**Task requirements:** Copy the data below exactly. Any pictures in it should be omitted.
== == ==
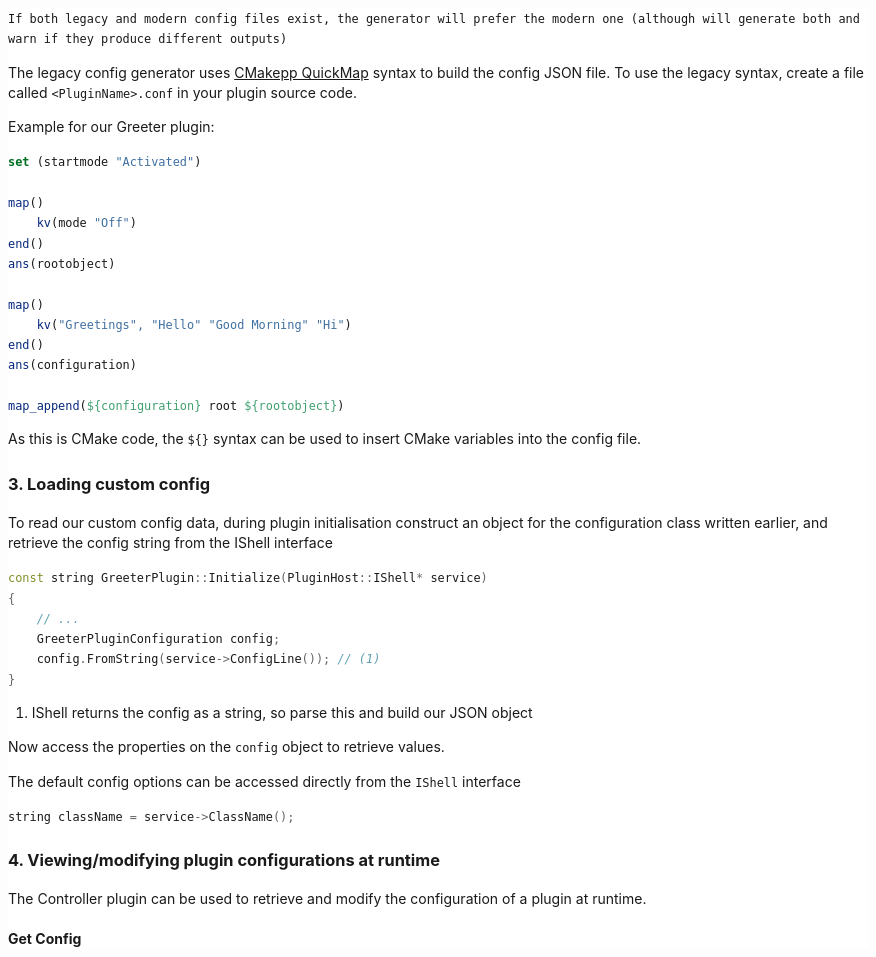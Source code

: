 	If both legacy and modern config files exist, the generator will prefer the modern one (although will generate both and warn if they produce different outputs)

The legacy config generator uses [CMakepp QuickMap](https://github.com/toeb/cmakepp/blob/master/cmake/quickmap/README.md) syntax to build the config JSON file. To use the legacy syntax, create a file called `<PluginName>.conf` in your plugin source code.

Example for our Greeter plugin:

```cmake
set (startmode "Activated")

map()
	kv(mode "Off")
end()
ans(rootobject)

map()
	kv("Greetings", "Hello" "Good Morning" "Hi")
end()
ans(configuration)

map_append(${configuration} root ${rootobject})
```

As this is CMake code, the `${}` syntax can be used to insert CMake variables into the config file.

### 3. Loading custom config

To read our custom config data, during plugin initialisation construct an object for the configuration class written earlier, and retrieve the config string from the IShell interface 

```cpp
const string GreeterPlugin::Initialize(PluginHost::IShell* service)
{
	// ...
    GreeterPluginConfiguration config;
    config.FromString(service->ConfigLine()); // (1)
}
```

1. IShell returns the config as a string, so parse this and build our JSON object

Now access the properties on the `config` object to retrieve values.

The default config options can be accessed directly from the `IShell` interface

```cpp
string className = service->ClassName();
```

### 4. Viewing/modifying plugin configurations at runtime

The Controller plugin can be used to retrieve and modify the configuration of a plugin at runtime.

#### Get Config
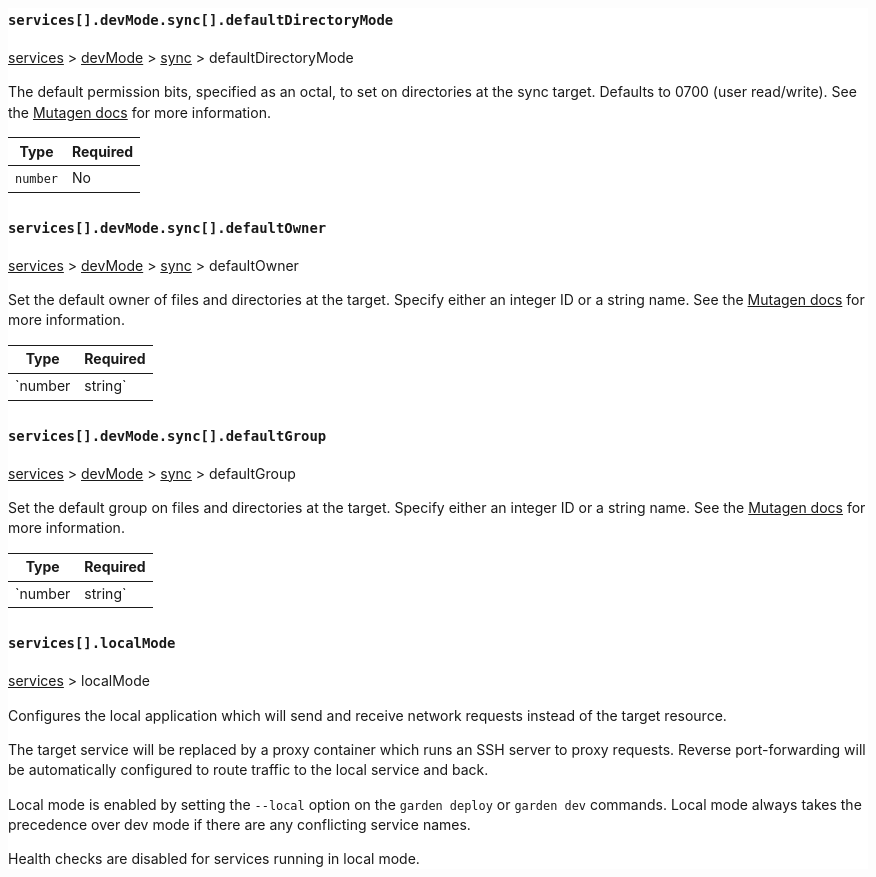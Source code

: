 ### `services[].devMode.sync[].defaultDirectoryMode`

[services](#services) > [devMode](#servicesdevmode) > [sync](#servicesdevmodesync) > defaultDirectoryMode

The default permission bits, specified as an octal, to set on directories at the sync target. Defaults to 0700 (user read/write). See the [Mutagen docs](https://mutagen.io/documentation/synchronization/permissions#permissions) for more information.

| Type     | Required |
| -------- | -------- |
| `number` | No       |

### `services[].devMode.sync[].defaultOwner`

[services](#services) > [devMode](#servicesdevmode) > [sync](#servicesdevmodesync) > defaultOwner

Set the default owner of files and directories at the target. Specify either an integer ID or a string name. See the [Mutagen docs](https://mutagen.io/documentation/synchronization/permissions#owners-and-groups) for more information.

| Type              | Required |
| ----------------- | -------- |
| `number | string` | No       |

### `services[].devMode.sync[].defaultGroup`

[services](#services) > [devMode](#servicesdevmode) > [sync](#servicesdevmodesync) > defaultGroup

Set the default group on files and directories at the target. Specify either an integer ID or a string name. See the [Mutagen docs](https://mutagen.io/documentation/synchronization/permissions#owners-and-groups) for more information.

| Type              | Required |
| ----------------- | -------- |
| `number | string` | No       |

### `services[].localMode`

[services](#services) > localMode

Configures the local application which will send and receive network requests instead of the target resource.

The target service will be replaced by a proxy container which runs an SSH server to proxy requests.
Reverse port-forwarding will be automatically configured to route traffic to the local service and back.

Local mode is enabled by setting the `--local` option on the `garden deploy` or `garden dev` commands.
Local mode always takes the precedence over dev mode if there are any conflicting service names.

Health checks are disabled for services running in local mode.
== == ==
**Task solution:**
Source code

: 	If both legacy and modern config files exist, the generator will prefer the modern one (although will generate both and warn if they produce different outputs)

The legacy config generator uses [CMakepp QuickMap](https://github.com/toeb/cmakepp/blob/master/cmake/quickmap/README.md) syntax to build the config JSON file. To use the legacy syntax, create a file called `<PluginName>.conf` in your plugin source code.

Example for our Greeter plugin:

```cmake
set (startmode "Activated")

map()
	kv(mode "Off")
end()
ans(rootobject)

map()
	kv("Greetings", "Hello" "Good Morning" "Hi")
end()
ans(configuration)

map_append(${configuration} root ${rootobject})
```

As this is CMake code, the `${}` syntax can be used to insert CMake variables into the config file.

### 3. Loading custom config

To read our custom config data, during plugin initialisation construct an object for the configuration class written earlier, and retrieve the config string from the IShell interface 

```cpp
const string GreeterPlugin::Initialize(PluginHost::IShell* service)
{
	// ...
    GreeterPluginConfiguration config;
    config.FromString(service->ConfigLine()); // (1)
}
```

1. IShell returns the config as a string, so parse this and build our JSON object

Now access the properties on the `config` object to retrieve values.

The default config options can be accessed directly from the `IShell` interface

```cpp
string className = service->ClassName();
```

### 4. Viewing/modifying plugin configurations at runtime

The Controller plugin can be used to retrieve and modify the configuration of a plugin at runtime.

#### Get Config
Source code

: ### `services[].devMode.sync[].defaultDirectoryMode`

[services](#services) > [devMode](#servicesdevmode) > [sync](#servicesdevmodesync) > defaultDirectoryMode

The default permission bits, specified as an octal, to set on directories at the sync target. Defaults to 0700 (user read/write). See the [Mutagen docs](https://mutagen.io/documentation/synchronization/permissions#permissions) for more information.

| Type     | Required |
| -------- | -------- |
| `number` | No       |

### `services[].devMode.sync[].defaultOwner`

[services](#services) > [devMode](#servicesdevmode) > [sync](#servicesdevmodesync) > defaultOwner

Set the default owner of files and directories at the target. Specify either an integer ID or a string name. See the [Mutagen docs](https://mutagen.io/documentation/synchronization/permissions#owners-and-groups) for more information.

| Type              | Required |
| ----------------- | -------- |
| `number | string` | No       |

### `services[].devMode.sync[].defaultGroup`

[services](#services) > [devMode](#servicesdevmode) > [sync](#servicesdevmodesync) > defaultGroup

Set the default group on files and directories at the target. Specify either an integer ID or a string name. See the [Mutagen docs](https://mutagen.io/documentation/synchronization/permissions#owners-and-groups) for more information.

| Type              | Required |
| ----------------- | -------- |
| `number | string` | No       |

### `services[].localMode`

[services](#services) > localMode

Configures the local application which will send and receive network requests instead of the target resource.

The target service will be replaced by a proxy container which runs an SSH server to proxy requests.
Reverse port-forwarding will be automatically configured to route traffic to the local service and back.

Local mode is enabled by setting the `--local` option on the `garden deploy` or `garden dev` commands.
Local mode always takes the precedence over dev mode if there are any conflicting service names.

Health checks are disabled for services running in local mode.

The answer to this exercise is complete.